→ Records shown

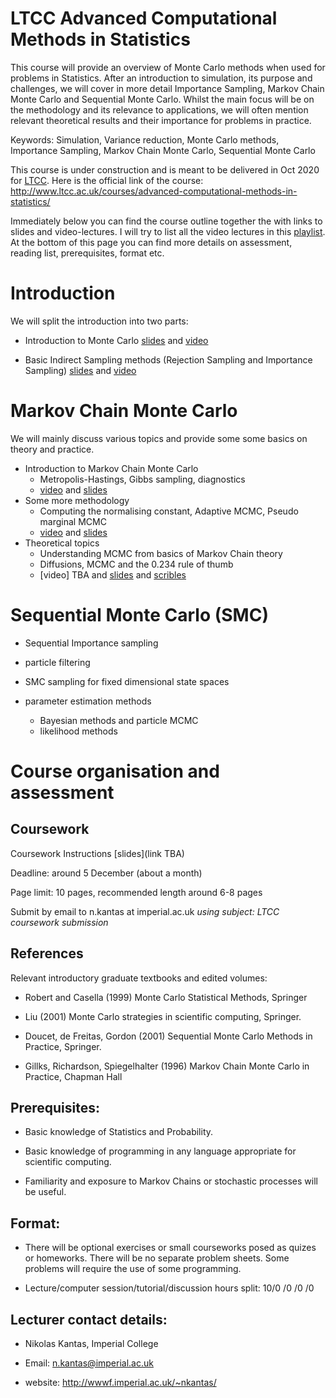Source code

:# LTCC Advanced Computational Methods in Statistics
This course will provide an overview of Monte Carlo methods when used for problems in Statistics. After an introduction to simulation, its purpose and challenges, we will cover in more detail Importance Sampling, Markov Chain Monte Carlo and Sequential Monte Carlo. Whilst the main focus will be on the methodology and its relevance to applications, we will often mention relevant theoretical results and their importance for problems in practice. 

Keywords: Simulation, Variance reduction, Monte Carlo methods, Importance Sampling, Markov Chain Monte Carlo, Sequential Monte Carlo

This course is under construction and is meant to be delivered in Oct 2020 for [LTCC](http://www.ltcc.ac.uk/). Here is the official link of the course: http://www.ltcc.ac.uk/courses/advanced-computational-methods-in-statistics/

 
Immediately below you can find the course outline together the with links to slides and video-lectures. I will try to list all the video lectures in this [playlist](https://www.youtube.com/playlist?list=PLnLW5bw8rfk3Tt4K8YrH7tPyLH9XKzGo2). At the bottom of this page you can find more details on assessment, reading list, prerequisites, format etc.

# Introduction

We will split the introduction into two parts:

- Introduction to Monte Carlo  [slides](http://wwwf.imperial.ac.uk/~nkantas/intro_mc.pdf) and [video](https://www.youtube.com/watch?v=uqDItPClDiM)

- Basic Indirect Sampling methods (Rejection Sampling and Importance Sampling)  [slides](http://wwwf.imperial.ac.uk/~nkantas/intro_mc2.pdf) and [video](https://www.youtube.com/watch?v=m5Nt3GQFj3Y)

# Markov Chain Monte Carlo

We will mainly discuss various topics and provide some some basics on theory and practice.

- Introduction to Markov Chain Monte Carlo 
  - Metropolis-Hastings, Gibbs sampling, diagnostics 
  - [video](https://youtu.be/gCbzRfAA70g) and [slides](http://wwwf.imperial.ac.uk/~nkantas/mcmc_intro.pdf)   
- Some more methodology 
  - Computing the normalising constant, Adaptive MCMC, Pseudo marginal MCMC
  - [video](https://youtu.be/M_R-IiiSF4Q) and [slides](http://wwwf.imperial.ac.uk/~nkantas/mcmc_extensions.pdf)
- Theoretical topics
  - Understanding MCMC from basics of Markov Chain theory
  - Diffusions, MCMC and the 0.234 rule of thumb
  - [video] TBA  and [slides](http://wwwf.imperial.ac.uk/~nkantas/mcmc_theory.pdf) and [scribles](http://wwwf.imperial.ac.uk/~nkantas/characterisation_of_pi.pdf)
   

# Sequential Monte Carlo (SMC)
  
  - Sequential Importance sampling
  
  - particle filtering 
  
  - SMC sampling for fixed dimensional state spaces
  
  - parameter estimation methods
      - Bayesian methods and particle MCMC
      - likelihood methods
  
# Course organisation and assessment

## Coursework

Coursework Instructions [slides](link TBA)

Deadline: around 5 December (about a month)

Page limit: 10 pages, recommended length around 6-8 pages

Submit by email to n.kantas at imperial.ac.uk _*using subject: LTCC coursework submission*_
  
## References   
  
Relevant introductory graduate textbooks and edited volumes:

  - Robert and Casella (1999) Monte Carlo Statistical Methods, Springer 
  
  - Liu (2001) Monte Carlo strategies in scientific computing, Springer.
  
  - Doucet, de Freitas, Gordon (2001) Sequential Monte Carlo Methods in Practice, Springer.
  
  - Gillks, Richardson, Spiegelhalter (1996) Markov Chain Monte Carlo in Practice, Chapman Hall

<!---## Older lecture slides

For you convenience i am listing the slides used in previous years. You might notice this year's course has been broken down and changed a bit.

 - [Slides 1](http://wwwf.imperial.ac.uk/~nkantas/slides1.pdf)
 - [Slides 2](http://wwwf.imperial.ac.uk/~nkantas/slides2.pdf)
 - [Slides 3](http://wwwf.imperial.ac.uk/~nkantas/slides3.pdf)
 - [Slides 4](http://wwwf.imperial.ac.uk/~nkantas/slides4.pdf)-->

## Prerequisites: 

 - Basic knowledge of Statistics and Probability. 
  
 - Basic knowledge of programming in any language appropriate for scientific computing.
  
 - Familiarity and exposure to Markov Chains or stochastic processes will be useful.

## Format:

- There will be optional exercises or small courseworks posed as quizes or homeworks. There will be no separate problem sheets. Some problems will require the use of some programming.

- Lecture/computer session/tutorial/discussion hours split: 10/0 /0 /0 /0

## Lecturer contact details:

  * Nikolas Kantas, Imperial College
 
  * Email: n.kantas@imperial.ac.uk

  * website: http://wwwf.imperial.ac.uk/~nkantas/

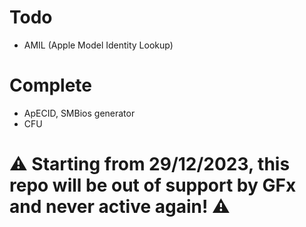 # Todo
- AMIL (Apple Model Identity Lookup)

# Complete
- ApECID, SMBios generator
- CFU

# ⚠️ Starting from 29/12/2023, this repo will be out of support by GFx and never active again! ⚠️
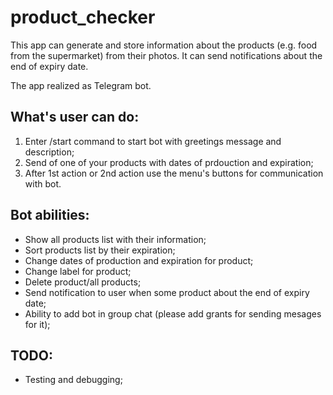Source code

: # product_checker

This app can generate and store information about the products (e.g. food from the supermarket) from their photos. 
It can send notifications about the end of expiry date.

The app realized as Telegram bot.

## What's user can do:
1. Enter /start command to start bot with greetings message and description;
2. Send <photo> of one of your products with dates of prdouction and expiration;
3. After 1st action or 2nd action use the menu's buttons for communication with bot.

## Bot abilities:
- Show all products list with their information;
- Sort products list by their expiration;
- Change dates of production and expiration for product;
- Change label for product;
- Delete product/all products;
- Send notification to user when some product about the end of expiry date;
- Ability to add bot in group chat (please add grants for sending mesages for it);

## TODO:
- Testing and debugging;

→ Work request
Scan the entries above for the line containing "- Some more methodology", and copy it and all lines after it exactly, down to and including the line containing "- particle filtering".

→ Exercise answer
- Some more methodology 
  - Computing the normalising constant, Adaptive MCMC, Pseudo marginal MCMC
  - [video](https://youtu.be/M_R-IiiSF4Q) and [slides](http://wwwf.imperial.ac.uk/~nkantas/mcmc_extensions.pdf)
- Theoretical topics
  - Understanding MCMC from basics of Markov Chain theory
  - Diffusions, MCMC and the 0.234 rule of thumb
  - [video] TBA  and [slides](http://wwwf.imperial.ac.uk/~nkantas/mcmc_theory.pdf) and [scribles](http://wwwf.imperial.ac.uk/~nkantas/characterisation_of_pi.pdf)
   

# Sequential Monte Carlo (SMC)
  
  - Sequential Importance sampling
  
  - particle filtering 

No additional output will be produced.